Talvez seja o excesso de expectativas, e não só as agressões físicas que sofre na faculdade, que o massacrem. "Os colegas não perdoam seus cabelos grandes, a calça baixa mostrando os pentelhos, a camisa curta, o ar de desprezo pela turma". Contudo, Cirilo não está só deslocado dos outros; sente-se em desacordo consigo mesmo. Quando o enxotam igual a um cachorro, é ele mesmo seu carrasco.

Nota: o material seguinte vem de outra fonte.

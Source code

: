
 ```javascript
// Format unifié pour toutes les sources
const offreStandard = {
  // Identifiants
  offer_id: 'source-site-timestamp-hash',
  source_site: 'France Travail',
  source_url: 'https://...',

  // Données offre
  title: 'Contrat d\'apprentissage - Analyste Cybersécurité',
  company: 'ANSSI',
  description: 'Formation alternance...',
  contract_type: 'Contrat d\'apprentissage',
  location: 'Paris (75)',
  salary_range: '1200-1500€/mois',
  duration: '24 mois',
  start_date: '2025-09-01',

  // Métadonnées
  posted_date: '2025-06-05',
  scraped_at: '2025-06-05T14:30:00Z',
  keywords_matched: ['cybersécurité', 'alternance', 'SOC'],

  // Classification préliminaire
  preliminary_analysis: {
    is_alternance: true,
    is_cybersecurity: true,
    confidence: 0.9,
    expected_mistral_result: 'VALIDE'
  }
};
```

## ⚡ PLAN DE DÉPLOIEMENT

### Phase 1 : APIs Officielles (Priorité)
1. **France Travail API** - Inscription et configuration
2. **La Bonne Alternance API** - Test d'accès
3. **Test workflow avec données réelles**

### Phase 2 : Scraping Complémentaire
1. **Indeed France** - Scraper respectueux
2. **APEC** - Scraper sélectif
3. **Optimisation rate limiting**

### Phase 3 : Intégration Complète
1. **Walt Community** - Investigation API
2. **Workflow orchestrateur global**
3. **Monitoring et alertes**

Alvaro, seu amigo, é um leitor incansável do poeta recifense Carlos Pena Filho (1929-1960), morto precocemente em um acidente de trânsito. Os poemas de Carlos, como goteiras líricas, se infiltram no romance de Ronaldo. Nas paredes do Bar Savoy, Cirilo depara com alguns de seus versos: "São trinta copos de chope,/ são trinta homens sentados,/ trezentos desejos presos,/ mais de mil sonhos frustrados". Falam de tudo o que esquecemos mas, ainda assim, nos move. Falam dos sonhos perdidos de Cirilo, mais "verdadeiros" do que os atos concretos que pode recordar.
Levam-me a pensar que, sob a narrativa precisa e elegante de Ronaldo, devo buscar outros rios que, em segredo, sustentam minha leitura. Todo leitor é um detetive impotente, que não chega a decifrar o enigma que tem diante de si. Essa condição fraturada do leitor me leva, de volta, ao terceiro sonho de Cirilo. Abandonado pela namorada, Cirilo chega a uma casa habitada por doentes de paralisia cerebral. Sabe sem saber como sabe que eles são nove, embora não estejam todos ali. Apesar da doença, novo enigma, as pessoas são saudáveis e belas. Delas se aproxima. "Tenho uma pergunta a formular, porém desperto". Como no sonho de Cirilo, também as melhores ficções nos deixam sem fala. Minhas perguntas não funcionam minha chave emperra e o livro de Ronaldo se agiganta.